EXERCISE AIM: Once you find the line with "JP V0, addr" in the entries below, return exactly every line from it through the line with "Includes some public domain roms to test.".

Top of RECORDS FOR THE EXERCISE

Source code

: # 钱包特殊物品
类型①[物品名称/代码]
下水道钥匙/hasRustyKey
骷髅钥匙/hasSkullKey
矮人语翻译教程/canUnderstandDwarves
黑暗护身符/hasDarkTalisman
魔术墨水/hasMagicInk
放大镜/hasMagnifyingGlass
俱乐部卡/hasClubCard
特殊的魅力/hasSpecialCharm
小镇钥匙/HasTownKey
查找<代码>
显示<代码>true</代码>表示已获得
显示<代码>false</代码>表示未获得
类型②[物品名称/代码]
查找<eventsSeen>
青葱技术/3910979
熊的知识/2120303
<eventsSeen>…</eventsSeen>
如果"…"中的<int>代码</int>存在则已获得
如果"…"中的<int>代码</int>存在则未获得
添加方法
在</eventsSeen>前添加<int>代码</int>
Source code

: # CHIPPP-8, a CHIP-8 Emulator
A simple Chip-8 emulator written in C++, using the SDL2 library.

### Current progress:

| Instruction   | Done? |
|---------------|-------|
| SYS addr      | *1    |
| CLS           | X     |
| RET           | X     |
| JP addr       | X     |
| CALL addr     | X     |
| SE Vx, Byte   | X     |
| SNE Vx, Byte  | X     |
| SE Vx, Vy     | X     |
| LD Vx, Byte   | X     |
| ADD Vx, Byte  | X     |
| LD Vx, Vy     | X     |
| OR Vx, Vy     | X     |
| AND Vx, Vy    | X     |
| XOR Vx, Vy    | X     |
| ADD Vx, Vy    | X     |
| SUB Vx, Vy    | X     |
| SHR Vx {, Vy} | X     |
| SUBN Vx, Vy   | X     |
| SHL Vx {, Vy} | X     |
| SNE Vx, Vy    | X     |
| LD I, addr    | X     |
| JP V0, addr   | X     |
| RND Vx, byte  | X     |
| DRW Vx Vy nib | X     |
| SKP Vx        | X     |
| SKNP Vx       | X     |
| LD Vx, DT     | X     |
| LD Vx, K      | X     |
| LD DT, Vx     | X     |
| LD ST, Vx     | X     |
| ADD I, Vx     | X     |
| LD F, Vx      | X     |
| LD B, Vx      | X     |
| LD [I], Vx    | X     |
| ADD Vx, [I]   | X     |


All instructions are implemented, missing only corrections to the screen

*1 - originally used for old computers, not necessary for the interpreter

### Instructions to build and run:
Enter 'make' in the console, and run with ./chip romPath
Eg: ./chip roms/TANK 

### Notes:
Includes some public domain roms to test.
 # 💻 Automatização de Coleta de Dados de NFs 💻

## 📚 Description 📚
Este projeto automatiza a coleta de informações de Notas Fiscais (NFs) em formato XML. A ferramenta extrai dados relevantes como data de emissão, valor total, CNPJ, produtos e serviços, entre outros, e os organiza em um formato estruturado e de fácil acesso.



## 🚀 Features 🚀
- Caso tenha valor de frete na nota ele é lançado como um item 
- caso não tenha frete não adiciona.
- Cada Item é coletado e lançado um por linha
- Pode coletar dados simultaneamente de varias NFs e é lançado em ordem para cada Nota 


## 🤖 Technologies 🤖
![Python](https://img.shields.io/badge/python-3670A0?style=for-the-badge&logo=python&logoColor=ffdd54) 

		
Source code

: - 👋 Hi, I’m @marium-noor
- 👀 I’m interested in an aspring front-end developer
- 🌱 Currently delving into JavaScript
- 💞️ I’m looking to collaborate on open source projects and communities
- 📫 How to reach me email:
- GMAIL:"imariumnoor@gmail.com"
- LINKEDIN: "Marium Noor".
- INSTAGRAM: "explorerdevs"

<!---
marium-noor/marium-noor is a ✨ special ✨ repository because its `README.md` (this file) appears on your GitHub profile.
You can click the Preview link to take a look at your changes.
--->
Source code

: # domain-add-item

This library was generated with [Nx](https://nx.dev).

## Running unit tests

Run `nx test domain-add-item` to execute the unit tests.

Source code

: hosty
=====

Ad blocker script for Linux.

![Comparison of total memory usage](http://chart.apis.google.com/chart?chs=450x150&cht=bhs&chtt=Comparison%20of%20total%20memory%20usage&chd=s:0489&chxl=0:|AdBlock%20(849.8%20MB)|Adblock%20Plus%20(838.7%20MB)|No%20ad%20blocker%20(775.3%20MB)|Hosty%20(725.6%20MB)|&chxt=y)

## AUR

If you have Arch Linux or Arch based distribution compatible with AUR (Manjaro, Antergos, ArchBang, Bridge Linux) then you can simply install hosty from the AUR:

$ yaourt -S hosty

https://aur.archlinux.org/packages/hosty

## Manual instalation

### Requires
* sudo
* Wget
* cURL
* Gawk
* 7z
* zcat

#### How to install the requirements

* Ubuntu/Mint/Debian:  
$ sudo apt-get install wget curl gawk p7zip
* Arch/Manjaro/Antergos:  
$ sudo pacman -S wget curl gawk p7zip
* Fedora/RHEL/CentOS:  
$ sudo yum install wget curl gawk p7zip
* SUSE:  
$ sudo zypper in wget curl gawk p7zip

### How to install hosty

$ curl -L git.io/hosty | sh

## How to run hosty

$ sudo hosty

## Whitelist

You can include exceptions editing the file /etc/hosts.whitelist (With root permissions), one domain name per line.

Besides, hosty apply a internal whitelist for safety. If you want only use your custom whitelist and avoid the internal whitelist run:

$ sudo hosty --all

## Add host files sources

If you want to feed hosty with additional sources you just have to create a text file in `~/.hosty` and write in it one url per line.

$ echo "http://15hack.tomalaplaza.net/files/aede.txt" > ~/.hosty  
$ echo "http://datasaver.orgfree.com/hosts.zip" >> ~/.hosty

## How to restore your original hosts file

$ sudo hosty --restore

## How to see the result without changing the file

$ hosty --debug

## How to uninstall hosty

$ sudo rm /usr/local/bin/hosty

Bottom of RECORDS FOR THE EXERCISE

SOLUTION TO THIS TASK:
| JP V0, addr   | X     |
| RND Vx, byte  | X     |
| DRW Vx Vy nib | X     |
| SKP Vx        | X     |
| SKNP Vx       | X     |
| LD Vx, DT     | X     |
| LD Vx, K      | X     |
| LD DT, Vx     | X     |
| LD ST, Vx     | X     |
| ADD I, Vx     | X     |
| LD F, Vx      | X     |
| LD B, Vx      | X     |
| LD [I], Vx    | X     |
| ADD Vx, [I]   | X     |


All instructions are implemented, missing only corrections to the screen

*1 - originally used for old computers, not necessary for the interpreter

### Instructions to build and run:
Enter 'make' in the console, and run with ./chip romPath
Eg: ./chip roms/TANK 

### Notes:
Includes some public domain roms to test.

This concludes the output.